Charles Deutsch, de son coté, a conservé les ébauches du dernier projet DB qui devait être la remplaçant du Coach HBR 5.
Il en fait part à Etienne de Valance, qui cumule les fonctions de Directeur du Service Compétition et du Marketing chez Panhard.
Les deux hommes vont faire le pari fou de courir les 24 heures du Mans 1962 avec ce qui n'est encore qu'un projet sur plan.
L'accord entre Panhard et Charles Deutsch est finalisé le 20 janvier.
Pressé par le temps, Deutsch confie l'étude aérodynamique du projet à Lucien Romani et à son bureau d'étude, le BEST.
Le cahier des charges est simple, Deutsch a toujours été déçu par les performances en vitesse de pointe des Coach HBR 5 au Mans (ce qui est logique puisque ces autos avaient été conçues pour les épreuves routières) et l'idée est cette fois de dépasser les 200 Km/h dans les Hunaudières.
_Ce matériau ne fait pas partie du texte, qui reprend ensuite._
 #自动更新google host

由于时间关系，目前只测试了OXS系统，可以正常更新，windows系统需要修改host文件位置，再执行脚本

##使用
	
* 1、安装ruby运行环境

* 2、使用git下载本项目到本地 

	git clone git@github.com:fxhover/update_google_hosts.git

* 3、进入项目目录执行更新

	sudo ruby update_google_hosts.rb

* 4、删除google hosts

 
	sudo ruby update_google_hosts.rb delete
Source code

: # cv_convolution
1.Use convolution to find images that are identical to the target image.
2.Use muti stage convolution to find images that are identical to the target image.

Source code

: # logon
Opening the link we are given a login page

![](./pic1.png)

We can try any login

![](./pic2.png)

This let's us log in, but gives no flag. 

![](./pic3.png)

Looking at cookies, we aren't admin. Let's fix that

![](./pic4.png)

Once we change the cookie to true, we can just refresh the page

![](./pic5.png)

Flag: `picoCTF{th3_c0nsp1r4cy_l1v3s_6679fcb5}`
Romani et Deutsch dessinent une forme très pure, cette fois vraiment destinée à la piste, et c'est un jeune aérodynamicien autodidacte qui travail pour le BEST qui va se charger de l'étude dans la soufflerie Eiffel, rue Boileau à Paris, Marcel Hubert.
Le développement du châssis poutre, la conception des autos et les ultimes perfectionnements du bi-cylindre Panhard vont être confiés au Moteur Moderne.
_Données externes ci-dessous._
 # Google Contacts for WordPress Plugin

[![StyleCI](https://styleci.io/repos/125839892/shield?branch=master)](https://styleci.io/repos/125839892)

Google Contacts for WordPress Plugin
Pour les essais, Pichard va engager un jeune metteur au point qui vient de quitter son poste à la Saviem et se retrouve sans emploi, Bernard Boyer.
Le châssis sera constitué d'une poutre longitudinale se terminant à l'avant par quatre tubes supportant la suspension triangulée à lame transversale et le groupe motopropulseur, à l'arrière, elle croise une poutre transversale de plus faible diamètre sur laquelle s'appuie les barres de torsions supportant les roues.
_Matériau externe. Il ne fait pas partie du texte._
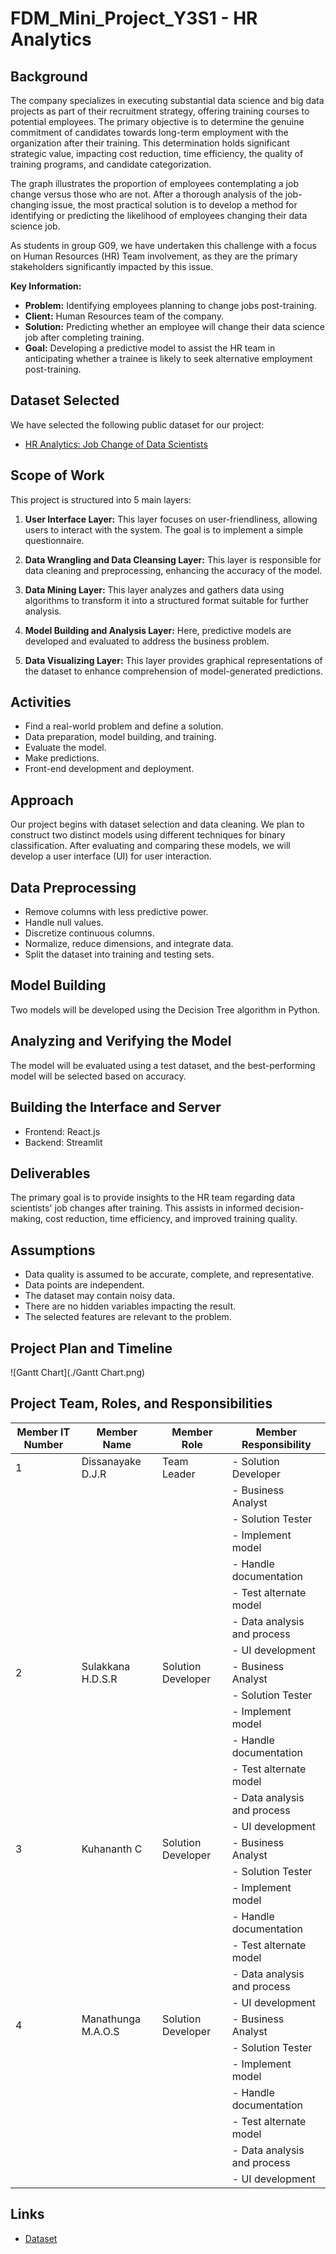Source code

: # FDM_Mini_Project_Y3S1 - HR Analytics

## Background

The company specializes in executing substantial data science and big data projects as part of their recruitment strategy, offering training courses to potential employees. The primary objective is to determine the genuine commitment of candidates towards long-term employment with the organization after their training. This determination holds significant strategic value, impacting cost reduction, time efficiency, the quality of training programs, and candidate categorization.

The graph illustrates the proportion of employees contemplating a job change versus those who are not. After a thorough analysis of the job-changing issue, the most practical solution is to develop a method for identifying or predicting the likelihood of employees changing their data science job.

As students in group G09, we have undertaken this challenge with a focus on Human Resources (HR) Team involvement, as they are the primary stakeholders significantly impacted by this issue.

**Key Information:**
- **Problem:** Identifying employees planning to change jobs post-training.
- **Client:** Human Resources team of the company.
- **Solution:** Predicting whether an employee will change their data science job after completing training.
- **Goal:** Developing a predictive model to assist the HR team in anticipating whether a trainee is likely to seek alternative employment post-training.

## Dataset Selected

We have selected the following public dataset for our project:

- [HR Analytics: Job Change of Data Scientists](#link-to-dataset)

## Scope of Work

This project is structured into 5 main layers:

1. **User Interface Layer:** This layer focuses on user-friendliness, allowing users to interact with the system. The goal is to implement a simple questionnaire.

2. **Data Wrangling and Data Cleansing Layer:** This layer is responsible for data cleaning and preprocessing, enhancing the accuracy of the model.

3. **Data Mining Layer:** This layer analyzes and gathers data using algorithms to transform it into a structured format suitable for further analysis.

4. **Model Building and Analysis Layer:** Here, predictive models are developed and evaluated to address the business problem.

5. **Data Visualizing Layer:** This layer provides graphical representations of the dataset to enhance comprehension of model-generated predictions.

## Activities

- Find a real-world problem and define a solution.
- Data preparation, model building, and training.
- Evaluate the model.
- Make predictions.
- Front-end development and deployment.

## Approach

Our project begins with dataset selection and data cleaning. We plan to construct two distinct models using different techniques for binary classification. After evaluating and comparing these models, we will develop a user interface (UI) for user interaction.

## Data Preprocessing

- Remove columns with less predictive power.
- Handle null values.
- Discretize continuous columns.
- Normalize, reduce dimensions, and integrate data.
- Split the dataset into training and testing sets.

## Model Building

Two models will be developed using the Decision Tree algorithm in Python.

## Analyzing and Verifying the Model

The model will be evaluated using a test dataset, and the best-performing model will be selected based on accuracy.

## Building the Interface and Server

- Frontend: React.js
- Backend: Streamlit

## Deliverables

The primary goal is to provide insights to the HR team regarding data scientists' job changes after training. This assists in informed decision-making, cost reduction, time efficiency, and improved training quality.

## Assumptions

- Data quality is assumed to be accurate, complete, and representative.
- Data points are independent.
- The dataset may contain noisy data.
- There are no hidden variables impacting the result.
- The selected features are relevant to the problem.

## Project Plan and Timeline

![Gantt Chart](./Gantt Chart.png)

## Project Team, Roles, and Responsibilities

| Member IT Number | Member Name          | Member Role       | Member Responsibility               |
|------------------|----------------------|-------------------|------------------------------------|
| 1                | Dissanayake D.J.R    | Team Leader       | - Solution Developer               |
|                  |                      |                   | - Business Analyst                 |
|                  |                      |                   | - Solution Tester                  |
|                  |                      |                   | - Implement model                  |
|                  |                      |                   | - Handle documentation             |
|                  |                      |                   | - Test alternate model             |
|                  |                      |                   | - Data analysis and process        |
|                  |                      |                   | - UI development                   |
| 2                | Sulakkana H.D.S.R    | Solution Developer | - Business Analyst                 |
|                  |                      |                   | - Solution Tester                  |
|                  |                      |                   | - Implement model                  |
|                  |                      |                   | - Handle documentation             |
|                  |                      |                   | - Test alternate model             |
|                  |                      |                   | - Data analysis and process        |
|                  |                      |                   | - UI development                   |
| 3                | Kuhananth C          | Solution Developer | - Business Analyst                 |
|                  |                      |                   | - Solution Tester                  |
|                  |                      |                   | - Implement model                  |
|                  |                      |                   | - Handle documentation             |
|                  |                      |                   | - Test alternate model             |
|                  |                      |                   | - Data analysis and process        |
|                  |                      |                   | - UI development                   |
| 4                | Manathunga M.A.O.S    | Solution Developer | - Business Analyst                 |
|                  |                      |                   | - Solution Tester                  |
|                  |                      |                   | - Implement model                  |
|                  |                      |                   | - Handle documentation             |
|                  |                      |                   | - Test alternate model             |
|                  |                      |                   | - Data analysis and process        |
|                  |                      |                   | - UI development                   |

## Links

- [Dataset](https://www.kaggle.com/datasets/arashnic/hr-analytics-job-change-of-data-scientists)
Comme sur les DB Monomill, les voies arrières sont plus étroites de 10 cm par rapport à l'avant.
Avec l'aval de Paul Panhard, la conception de la CD va avancer très vite et à peine 70 jours après l'accord initial, une première auto, à carrosserie en acier est achevée (#101) et une séance d'essais est organisée à Monthléry début avril.
Une seconde CD, à carrosserie en fibre de verre (#102) fabriquée chez Chappe et Gessalin, est achevée début mai et les deux autos sont inscrites aux 1000 Km du Nurburgring.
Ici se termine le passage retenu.